竹本先生は主が肝火上炎、従が陽明実熱として
『豊隆』胆経寄り(反応の一番強いところへ当たるように)を選択しておられました。
近位には上巨虚(承気湯的なツボ)もある、ということも仰っていました。
体表観察で改善を確認し、最終評価にて「少陽経まで十分ではないが、瀉法でやりすぎる感じはない」と判断され、大柴胡湯エキスを処方されています。
そして2診目、目眩なし!!
ここでは本治で筋縮を選穴し、再び大柴胡湯を処方され、
患者さんはその後も目眩なしで過ごされた、とのことでした。
そして鉄人たちの考察へ…
まずは新風代表から今回の症例を「もし、“鍼のみ”で行うのであれば」という内容で鉄人対談がはじまりました。
本症例が空間診では否定されたことについても、「一致しなかった」で終わらせず、なぜ一致しなかったのか?といった理由についても考察があり、「なるほど〜!」と一人で勝手に頷いておりました(笑)
また、経過の推測・注意点もチャート図で説明してくださり、非常に分かりやすく、
尚且つ、このように将来的な推測がしやすいのは弁証論治を適宜行い、少数鍼で処置をする北辰会だからこそ、とも感じました!
そして三谷先生!
医師という立場で西洋、東洋でみた“目眩”を整理し直し、
また本症例の患者さんを取り巻く環境がもっと知りたい、と。
これは北辰会・会長の藤本蓮風先生が仰る「病を見る前に人を見よ。人を見る前にその周辺を見よ」に通ずるものがあると思いました!

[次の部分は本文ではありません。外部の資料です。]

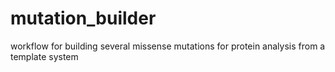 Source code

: # mutation_builder
workflow for building several missense mutations for protein analysis from a template system
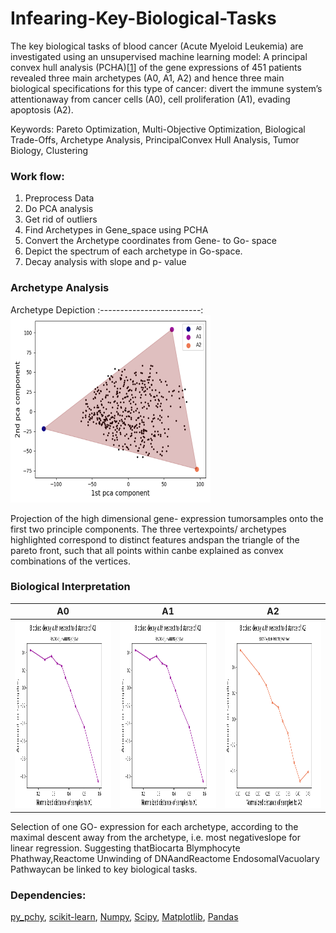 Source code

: # Infearing-Key-Biological-Tasks
The key biological tasks of blood cancer (Acute Myeloid Leukemia) are investigated using an unsupervised machine learning model: A principal convex hull analysis (PCHA)[[1]] of the gene expressions of 451 patients revealed three main archetypes (A0, A1, A2) and hence three main biological specifications for this type of cancer: divert the immune system’s attentionaway from cancer cells (A0), cell proliferation (A1), evading apoptosis (A2).


Keywords: Pareto Optimization, Multi-Objective Optimization, Biological Trade-Offs, Archetype Analysis, PrincipalConvex Hull Analysis, Tumor Biology, Clustering 

### Work flow: 
1.  Preprocess Data
2.  Do PCA analysis
3.  Get rid of outliers
4.  Find Archetypes in Gene_space using PCHA
5.  Convert the Archetype coordinates from Gene- to Go- space
5.  Depict the spectrum of each archetype in Go-space.
6.  Decay analysis with slope and p- value


### Archetype Analysis
 Archetype Depiction 
:-------------------------:
 <img src="https://github.com/david-alber/Infearing-Key-Biological-Tasks/blob/37decf4c2387de070ba6d8f462c58bfb2a01a366/Images/archePlot.png" width="320" height="300" />  
 
Projection of the high dimensional gene- expression tumorsamples onto the first two principle components. The three vertexpoints/ archetypes highlighted correspond to distinct features andspan the triangle of the pareto front, such that all points within canbe explained as convex combinations of the vertices.

### Biological Interpretation
  A0 | A1 | A2  
:-------------------------:|:-------------------------:|:-------------------------:
 <img src="https://github.com/david-alber/Infearing-Key-Biological-Tasks/blob/master/Images/A1decay.png" width="320" height="300" />  |  <img src="https://github.com/david-alber/Infearing-Key-Biological-Tasks/blob/master/Images/A1decay.png" width="320" height="300" /> |  <img src="https://github.com/david-alber/Infearing-Key-Biological-Tasks/blob/master/Images/A2decay.png" width="320" height="300" />

Selection of one GO- expression for each archetype, according to the maximal descent away from the archetype, i.e. most negativeslope for linear regression.  Suggesting thatBiocarta Blymphocyte Phathway,Reactome Unwinding of DNAandReactome EndosomalVacuolary Pathwaycan be linked to key biological tasks.



### Dependencies:
 [py_pchy](https://pypi.org/project/py-pcha/), 
 [scikit-learn](https://scikit-learn.org/stable/), 
 [Numpy](https://numpy.org/), 
 [Scipy](https://www.scipy.org/), 
 [Matplotlib](https://matplotlib.org/), 
 [Pandas](https://pandas.pydata.org/)
 
 
 [1]:https://arxiv.org/abs/1901.10799
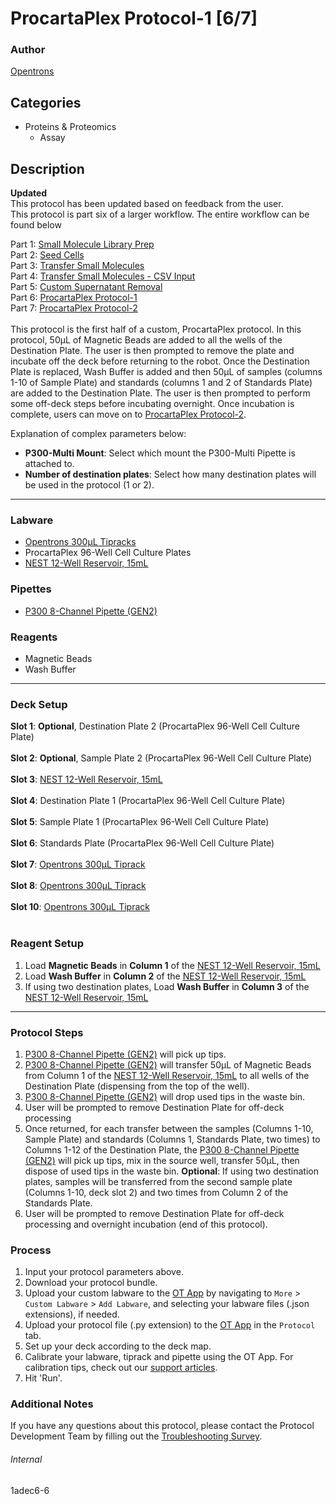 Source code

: # ProcartaPlex Protocol-1 [6/7]

### Author
[Opentrons](https://opentrons.com/)



## Categories
* Proteins & Proteomics
	* Assay

## Description
**Updated**</br>
This protocol has been updated based on feedback from the user.
</br>
This protocol is part six of a larger workflow. The entire workflow can be found below</br>

Part 1: [Small Molecule Library Prep](./1adec6)</br>
Part 2: [Seed Cells](./1adec6-2)</br>
Part 3: [Transfer Small Molecules](./1adec6-3)</br>
Part 4: [Transfer Small Molecules - CSV Input](./1adec6-4)</br>
Part 5: [Custom Supernatant Removal](./1adec6-5)</br>
Part 6: [ProcartaPlex Protocol-1](./1adec6-6)</br>
Part 7: [ProcartaPlex Protocol-2](./1adec6-7)</br>
</br>
This protocol is the first half of a custom, ProcartaPlex protocol. In this protocol, 50µL of Magnetic Beads are added to all the wells of the Destination Plate. The user is then prompted to remove the plate and incubate off the deck before returning to the robot. Once the Destination Plate is replaced, Wash Buffer is added and then 50µL of samples (columns 1-10 of Sample Plate) and standards (columns 1 and 2 of Standards Plate) are added to the Destination Plate. The user is then prompted to perform some off-deck steps before incubating overnight. Once incubation is complete, users can move on to [ProcartaPlex Protocol-2](./1adec6-7).

Explanation of complex parameters below:
* **P300-Multi Mount**: Select which mount the P300-Multi Pipette is attached to.
* **Number of destination plates**: Select how many destination plates will be used in the protocol (1 or 2).


---

### Labware
* [Opentrons 300µL Tipracks](https://shop.opentrons.com/collections/opentrons-tips/products/opentrons-300ul-tips)
* ProcartaPlex 96-Well Cell Culture Plates
* [NEST 12-Well Reservoir, 15mL](https://shop.opentrons.com/collections/verified-labware/products/nest-12-well-reservoir-15-ml)

### Pipettes
* [P300 8-Channel Pipette (GEN2)](https://shop.opentrons.com/collections/ot-2-pipettes/products/8-Channel-electronic-pipette)

### Reagents
* Magnetic Beads
* Wash Buffer

---

### Deck Setup
**Slot 1**: **Optional**, Destination Plate 2 (ProcartaPlex 96-Well Cell Culture Plate)</br>
</br>
**Slot 2**: **Optional**, Sample Plate 2 (ProcartaPlex 96-Well Cell Culture Plate)</br>
</br>
**Slot 3**: [NEST 12-Well Reservoir, 15mL](https://shop.opentrons.com/collections/verified-labware/products/nest-12-well-reservoir-15-ml)</br>
</br>
**Slot 4**: Destination Plate 1 (ProcartaPlex 96-Well Cell Culture Plate)</br>
</br>
**Slot 5**: Sample Plate 1 (ProcartaPlex 96-Well Cell Culture Plate)</br>
</br>
**Slot 6**: Standards Plate (ProcartaPlex 96-Well Cell Culture Plate)</br>
</br>
**Slot 7**: [Opentrons 300µL Tiprack](https://shop.opentrons.com/collections/opentrons-tips/products/opentrons-300ul-tips)</br>
</br>
**Slot 8**: [Opentrons 300µL Tiprack](https://shop.opentrons.com/collections/opentrons-tips/products/opentrons-300ul-tips)</br>
</br>
**Slot 10**: [Opentrons 300µL Tiprack](https://shop.opentrons.com/collections/opentrons-tips/products/opentrons-300ul-tips)</br>
</br>

### Reagent Setup
1. Load **Magnetic Beads** in **Column 1** of the [NEST 12-Well Reservoir, 15mL](https://shop.opentrons.com/collections/verified-labware/products/nest-12-well-reservoir-15-ml)
2. Load **Wash Buffer** in **Column 2** of the [NEST 12-Well Reservoir, 15mL](https://shop.opentrons.com/collections/verified-labware/products/nest-12-well-reservoir-15-ml)
3. If using two destination plates, Load **Wash Buffer** in **Column 3** of the [NEST 12-Well Reservoir, 15mL](https://shop.opentrons.com/collections/verified-labware/products/nest-12-well-reservoir-15-ml)


---

### Protocol Steps
1. [P300 8-Channel Pipette (GEN2)](https://shop.opentrons.com/collections/ot-2-pipettes/products/8-Channel-electronic-pipette) will pick up tips.
2. [P300 8-Channel Pipette (GEN2)](https://shop.opentrons.com/collections/ot-2-pipettes/products/8-Channel-electronic-pipette) will transfer 50µL of Magnetic Beads from Column 1 of the [NEST 12-Well Reservoir, 15mL](https://shop.opentrons.com/collections/verified-labware/products/nest-12-well-reservoir-15-ml) to all wells of the Destination Plate (dispensing from the top of the well).
3. [P300 8-Channel Pipette (GEN2)](https://shop.opentrons.com/collections/ot-2-pipettes/products/8-Channel-electronic-pipette) will drop used tips in the waste bin.
4. User will be prompted to remove Destination Plate for off-deck processing
5. Once returned, for each transfer between the samples (Columns 1-10, Sample Plate) and standards (Columns 1, Standards Plate, two times) to Columns 1-12 of the Destination Plate, the [P300 8-Channel Pipette (GEN2)](https://shop.opentrons.com/collections/ot-2-pipettes/products/8-Channel-electronic-pipette) will pick up tips, mix in the source well, transfer 50µL, then dispose of used tips in the waste bin. **Optional**: If using two destination plates, samples will be transferred from the second sample plate (Columns 1-10, deck slot 2) and two times from Column 2 of the Standards Plate.
6. User will be prompted to remove Destination Plate for off-deck processing and overnight incubation (end of this protocol).

### Process
1. Input your protocol parameters above.
2. Download your protocol bundle.
3. Upload your custom labware to the [OT App](https://opentrons.com/ot-app) by navigating to `More` > `Custom Labware` > `Add Labware`, and selecting your labware files (.json extensions), if needed.
4. Upload your protocol file (.py extension) to the [OT App](https://opentrons.com/ot-app) in the `Protocol` tab.
5. Set up your deck according to the deck map.
6. Calibrate your labware, tiprack and pipette using the OT App. For calibration tips, check out our [support articles](https://support.opentrons.com/en/collections/1559720-guide-for-getting-started-with-the-ot-2).
7. Hit 'Run'.

### Additional Notes
If you have any questions about this protocol, please contact the Protocol Development Team by filling out the [Troubleshooting Survey](https://protocol-troubleshooting.paperform.co/).

###### Internal
1adec6-6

湯液だけで考えるならば…と解説してくださいましたが、
「鍼灸治療で解決できるところに湯液は不要です。では、どこに手を出していくか?」
「東洋医学の原点に戻って、医師・薬剤師・鍼灸師がチカラをあわせて東洋医学の治療を行っている実際を堪能していただきたい」
という思いが込められておりました!
実際の我々の鍼灸臨床では漢方を服用・処方されている患者さんも多くいらっしゃいます。
私は医師でも、薬剤師でもなく鍼灸師。
鍼灸からみた東洋医学だけではなく、湯液・漢方の視点からみた東洋医学にもしっかり目を向けて、より患者さんのためになる判断、処置ができるように精進していきたいと感じることができました!
このような講演に生で参加することができ、
非常に気づくことも多く、学びになりました(^^)♪
代表の体表観察デモ!
最後には代表による北辰会の臨床現場のデモを(刺鍼はせずに体表観察・考察のみ)。
皆さん見逃すまい!と釘付け!?笑
フェザータッチについても「こんなに軽く触っているだけなのに?」と驚かれている方もいらっしゃいました!
私自身、コロナ禍に入って以降、北辰会以外の外部の講演会に参加する機会がありませんでしたので、
久々の感覚に終始ワクワクしっぱなしでした!!
こうしたことから鍼灸にご興味を持ってくださる医師、湯液家の先生が増えれば良いな、と感じました(*´∀`*)
北辰会の定例会は昨年より実技がメインとなっております。
座学については今年度からVimeoによる配信とツイキャスによるライブ配信でオンライン受講となっておりますが、
コロナ禍も落ち着いたのもあるので…こうした外部の講演にも足を運んでみてはいかがでしょうか?
新しい発見や、学びというものがきっとあるはずです!
私も積極的に参加していきたいと思います♪
今回、素敵な企画をしてくださった奈良県部会の先生方、ありがとうございました!!